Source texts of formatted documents
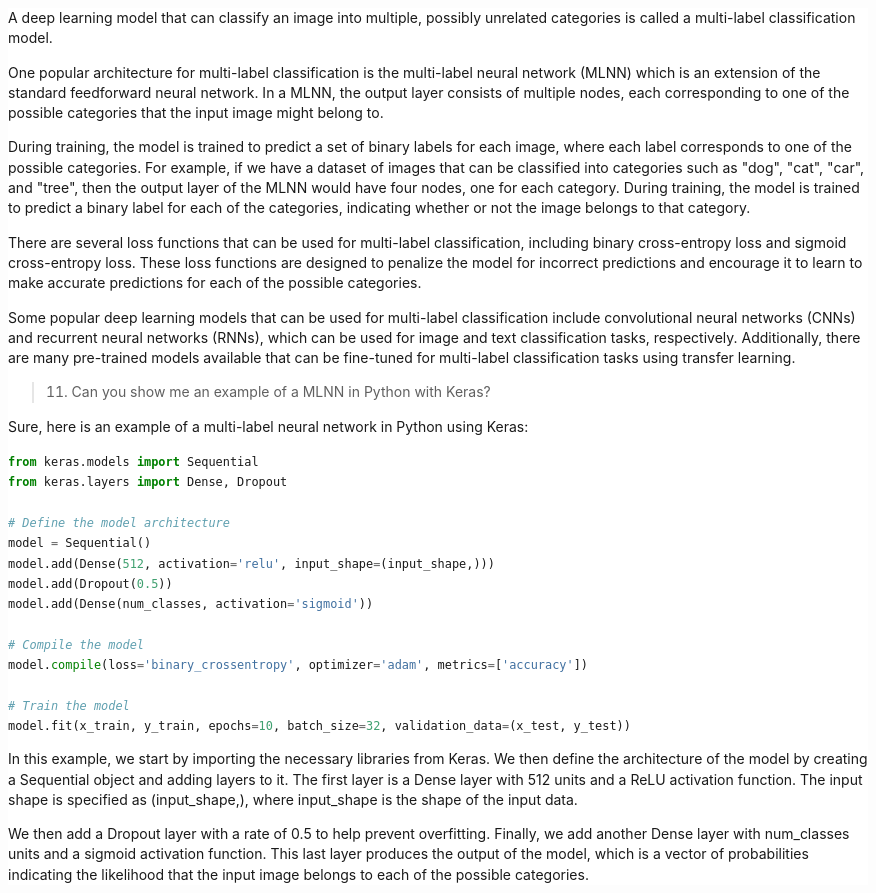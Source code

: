 
A deep learning model that can classify an image into multiple, possibly unrelated categories is called a multi-label classification model.

One popular architecture for multi-label classification is the multi-label neural network (MLNN) which is an extension of the standard feedforward neural network. In a MLNN, the output layer consists of multiple nodes, each corresponding to one of the possible categories that the input image might belong to.

During training, the model is trained to predict a set of binary labels for each image, where each label corresponds to one of the possible categories. For example, if we have a dataset of images that can be classified into categories such as "dog", "cat", "car", and "tree", then the output layer of the MLNN would have four nodes, one for each category. During training, the model is trained to predict a binary label for each of the categories, indicating whether or not the image belongs to that category.

There are several loss functions that can be used for multi-label classification, including binary cross-entropy loss and sigmoid cross-entropy loss. These loss functions are designed to penalize the model for incorrect predictions and encourage it to learn to make accurate predictions for each of the possible categories.

Some popular deep learning models that can be used for multi-label classification include convolutional neural networks (CNNs) and recurrent neural networks (RNNs), which can be used for image and text classification tasks, respectively. Additionally, there are many pre-trained models available that can be fine-tuned for multi-label classification tasks using transfer learning.

> 11. Can you show me an example of a MLNN in Python with Keras? 


Sure, here is an example of a multi-label neural network in Python using Keras:

```python
from keras.models import Sequential
from keras.layers import Dense, Dropout

# Define the model architecture
model = Sequential()
model.add(Dense(512, activation='relu', input_shape=(input_shape,)))
model.add(Dropout(0.5))
model.add(Dense(num_classes, activation='sigmoid'))

# Compile the model
model.compile(loss='binary_crossentropy', optimizer='adam', metrics=['accuracy'])

# Train the model
model.fit(x_train, y_train, epochs=10, batch_size=32, validation_data=(x_test, y_test))
```

In this example, we start by importing the necessary libraries from Keras. We then define the architecture of the model by creating a Sequential object and adding layers to it. The first layer is a Dense layer with 512 units and a ReLU activation function. The input shape is specified as (input_shape,), where input_shape is the shape of the input data.

We then add a Dropout layer with a rate of 0.5 to help prevent overfitting. Finally, we add another Dense layer with num_classes units and a sigmoid activation function. This last layer produces the output of the model, which is a vector of probabilities indicating the likelihood that the input image belongs to each of the possible categories.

**Exercise**:
Taking the records above, retype every line from the one with "A deep learning" down to the one with "One popular architecture", exactly and with nothing else.

**Solution to this exercise**:
A deep learning model that can classify an image into multiple, possibly unrelated categories is called a multi-label classification model.

One popular architecture for multi-label classification is the multi-label neural network (MLNN) which is an extension of the standard feedforward neural network. In a MLNN, the output layer consists of multiple nodes, each corresponding to one of the possible categories that the input image might belong to.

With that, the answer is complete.